## Exercise requirements
All lines holding the string "PostgreSQL" should be copied from the data below.

"""

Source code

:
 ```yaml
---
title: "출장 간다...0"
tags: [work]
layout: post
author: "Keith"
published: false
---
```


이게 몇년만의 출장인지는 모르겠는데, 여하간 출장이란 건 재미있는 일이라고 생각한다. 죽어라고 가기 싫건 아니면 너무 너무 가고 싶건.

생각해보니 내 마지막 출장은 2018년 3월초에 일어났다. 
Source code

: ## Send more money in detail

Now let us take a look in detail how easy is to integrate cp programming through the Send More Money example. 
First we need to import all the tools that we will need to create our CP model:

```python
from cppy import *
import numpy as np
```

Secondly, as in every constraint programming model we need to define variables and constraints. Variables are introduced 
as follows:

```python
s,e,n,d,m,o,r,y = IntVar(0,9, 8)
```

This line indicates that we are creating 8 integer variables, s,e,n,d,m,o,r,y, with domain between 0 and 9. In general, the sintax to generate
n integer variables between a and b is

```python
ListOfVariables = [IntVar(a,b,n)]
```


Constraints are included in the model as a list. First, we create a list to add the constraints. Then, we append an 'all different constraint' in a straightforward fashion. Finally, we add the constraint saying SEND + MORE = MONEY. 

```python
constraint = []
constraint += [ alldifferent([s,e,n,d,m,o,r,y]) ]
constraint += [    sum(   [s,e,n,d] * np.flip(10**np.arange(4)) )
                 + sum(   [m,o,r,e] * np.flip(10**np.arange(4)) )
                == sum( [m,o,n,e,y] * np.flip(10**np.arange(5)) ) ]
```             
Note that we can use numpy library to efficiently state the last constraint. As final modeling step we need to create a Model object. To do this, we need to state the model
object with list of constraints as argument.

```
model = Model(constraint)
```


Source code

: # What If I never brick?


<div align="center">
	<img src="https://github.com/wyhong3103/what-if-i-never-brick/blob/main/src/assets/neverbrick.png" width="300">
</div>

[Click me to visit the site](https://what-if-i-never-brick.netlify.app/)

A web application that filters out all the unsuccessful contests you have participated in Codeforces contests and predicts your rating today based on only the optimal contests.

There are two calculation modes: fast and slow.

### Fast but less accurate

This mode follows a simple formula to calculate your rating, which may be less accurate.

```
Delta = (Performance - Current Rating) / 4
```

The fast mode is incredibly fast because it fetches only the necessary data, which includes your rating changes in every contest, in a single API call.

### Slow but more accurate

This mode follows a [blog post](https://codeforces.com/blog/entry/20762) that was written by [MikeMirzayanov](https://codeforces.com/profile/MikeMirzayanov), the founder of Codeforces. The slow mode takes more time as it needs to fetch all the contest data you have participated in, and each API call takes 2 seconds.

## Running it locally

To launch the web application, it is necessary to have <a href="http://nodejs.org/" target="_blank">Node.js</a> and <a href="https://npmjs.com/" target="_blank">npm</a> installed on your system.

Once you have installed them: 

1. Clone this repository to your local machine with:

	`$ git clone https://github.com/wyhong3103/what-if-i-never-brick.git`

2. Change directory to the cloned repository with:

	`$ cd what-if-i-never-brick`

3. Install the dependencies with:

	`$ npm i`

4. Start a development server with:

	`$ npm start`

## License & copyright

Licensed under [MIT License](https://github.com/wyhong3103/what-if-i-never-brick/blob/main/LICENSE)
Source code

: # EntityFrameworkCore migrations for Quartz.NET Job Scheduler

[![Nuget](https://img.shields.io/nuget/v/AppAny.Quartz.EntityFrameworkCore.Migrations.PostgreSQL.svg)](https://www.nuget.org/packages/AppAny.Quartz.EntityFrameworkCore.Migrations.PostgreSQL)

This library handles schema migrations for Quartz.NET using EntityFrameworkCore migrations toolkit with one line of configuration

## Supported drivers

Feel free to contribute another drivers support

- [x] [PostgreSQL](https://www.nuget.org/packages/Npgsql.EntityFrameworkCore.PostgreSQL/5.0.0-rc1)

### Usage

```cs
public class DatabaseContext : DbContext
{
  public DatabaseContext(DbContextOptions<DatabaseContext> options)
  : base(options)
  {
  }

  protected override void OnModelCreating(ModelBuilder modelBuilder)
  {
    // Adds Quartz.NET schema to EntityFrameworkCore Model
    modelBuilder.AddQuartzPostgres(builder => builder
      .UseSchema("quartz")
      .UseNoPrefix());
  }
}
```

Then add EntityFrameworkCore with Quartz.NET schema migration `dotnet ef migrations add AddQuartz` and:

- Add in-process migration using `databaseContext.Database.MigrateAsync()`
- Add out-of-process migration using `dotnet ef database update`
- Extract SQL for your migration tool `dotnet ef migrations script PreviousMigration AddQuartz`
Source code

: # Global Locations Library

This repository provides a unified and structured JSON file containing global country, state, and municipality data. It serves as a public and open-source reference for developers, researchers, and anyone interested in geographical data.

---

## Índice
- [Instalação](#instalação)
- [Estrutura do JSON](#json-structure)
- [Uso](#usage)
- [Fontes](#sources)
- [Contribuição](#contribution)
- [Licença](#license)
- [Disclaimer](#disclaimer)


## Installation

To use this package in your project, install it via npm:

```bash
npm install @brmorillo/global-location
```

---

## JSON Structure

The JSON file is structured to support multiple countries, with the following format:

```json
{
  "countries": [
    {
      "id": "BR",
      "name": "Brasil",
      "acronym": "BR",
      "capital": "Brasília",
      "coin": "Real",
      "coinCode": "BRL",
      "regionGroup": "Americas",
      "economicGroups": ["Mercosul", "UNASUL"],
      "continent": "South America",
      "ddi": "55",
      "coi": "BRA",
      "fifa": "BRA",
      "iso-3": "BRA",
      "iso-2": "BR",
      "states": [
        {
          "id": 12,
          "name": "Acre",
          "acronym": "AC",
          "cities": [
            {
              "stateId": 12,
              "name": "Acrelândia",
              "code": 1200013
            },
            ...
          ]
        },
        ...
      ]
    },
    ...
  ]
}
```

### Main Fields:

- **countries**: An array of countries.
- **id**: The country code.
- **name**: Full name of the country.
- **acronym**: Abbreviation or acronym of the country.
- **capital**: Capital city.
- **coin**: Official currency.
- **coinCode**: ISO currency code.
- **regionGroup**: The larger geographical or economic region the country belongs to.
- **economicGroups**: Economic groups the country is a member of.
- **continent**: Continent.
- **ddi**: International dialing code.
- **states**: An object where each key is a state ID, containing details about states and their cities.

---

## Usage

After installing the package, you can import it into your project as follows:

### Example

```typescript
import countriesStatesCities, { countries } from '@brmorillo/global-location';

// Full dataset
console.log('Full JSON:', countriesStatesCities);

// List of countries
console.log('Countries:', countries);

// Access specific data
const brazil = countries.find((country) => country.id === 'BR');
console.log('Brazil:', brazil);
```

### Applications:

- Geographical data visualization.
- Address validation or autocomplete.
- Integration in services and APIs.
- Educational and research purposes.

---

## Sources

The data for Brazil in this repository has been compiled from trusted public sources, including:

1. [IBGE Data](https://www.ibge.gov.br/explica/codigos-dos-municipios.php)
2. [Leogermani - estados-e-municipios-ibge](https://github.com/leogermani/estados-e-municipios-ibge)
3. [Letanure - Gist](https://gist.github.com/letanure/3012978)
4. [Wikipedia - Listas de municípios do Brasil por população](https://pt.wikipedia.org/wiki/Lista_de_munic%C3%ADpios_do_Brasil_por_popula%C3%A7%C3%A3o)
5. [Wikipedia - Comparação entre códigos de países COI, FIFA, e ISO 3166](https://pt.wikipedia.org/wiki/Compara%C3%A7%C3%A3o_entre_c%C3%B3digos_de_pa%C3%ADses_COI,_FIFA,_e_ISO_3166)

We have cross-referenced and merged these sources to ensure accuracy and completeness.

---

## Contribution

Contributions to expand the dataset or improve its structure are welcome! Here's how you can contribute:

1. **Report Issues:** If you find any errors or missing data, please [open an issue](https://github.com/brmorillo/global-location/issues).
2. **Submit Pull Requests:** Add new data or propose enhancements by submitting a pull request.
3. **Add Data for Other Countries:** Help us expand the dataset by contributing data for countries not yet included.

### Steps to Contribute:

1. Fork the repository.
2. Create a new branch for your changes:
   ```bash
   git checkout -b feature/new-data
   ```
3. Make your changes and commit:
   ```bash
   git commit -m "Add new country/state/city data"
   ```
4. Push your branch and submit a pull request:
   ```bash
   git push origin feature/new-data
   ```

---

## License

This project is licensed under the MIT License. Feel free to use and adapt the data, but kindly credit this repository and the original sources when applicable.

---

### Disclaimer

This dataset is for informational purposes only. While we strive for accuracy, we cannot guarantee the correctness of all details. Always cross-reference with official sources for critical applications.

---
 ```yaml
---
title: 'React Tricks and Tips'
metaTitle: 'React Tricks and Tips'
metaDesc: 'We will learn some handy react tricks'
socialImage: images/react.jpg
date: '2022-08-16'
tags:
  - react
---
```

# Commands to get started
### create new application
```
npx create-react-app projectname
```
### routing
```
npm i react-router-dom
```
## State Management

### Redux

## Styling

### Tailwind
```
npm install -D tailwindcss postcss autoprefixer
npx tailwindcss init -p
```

"""

## Answer to this task
[![Nuget](https://img.shields.io/nuget/v/AppAny.Quartz.EntityFrameworkCore.Migrations.PostgreSQL.svg)](https://www.nuget.org/packages/AppAny.Quartz.EntityFrameworkCore.Migrations.PostgreSQL)
- [x] [PostgreSQL](https://www.nuget.org/packages/Npgsql.EntityFrameworkCore.PostgreSQL/5.0.0-rc1)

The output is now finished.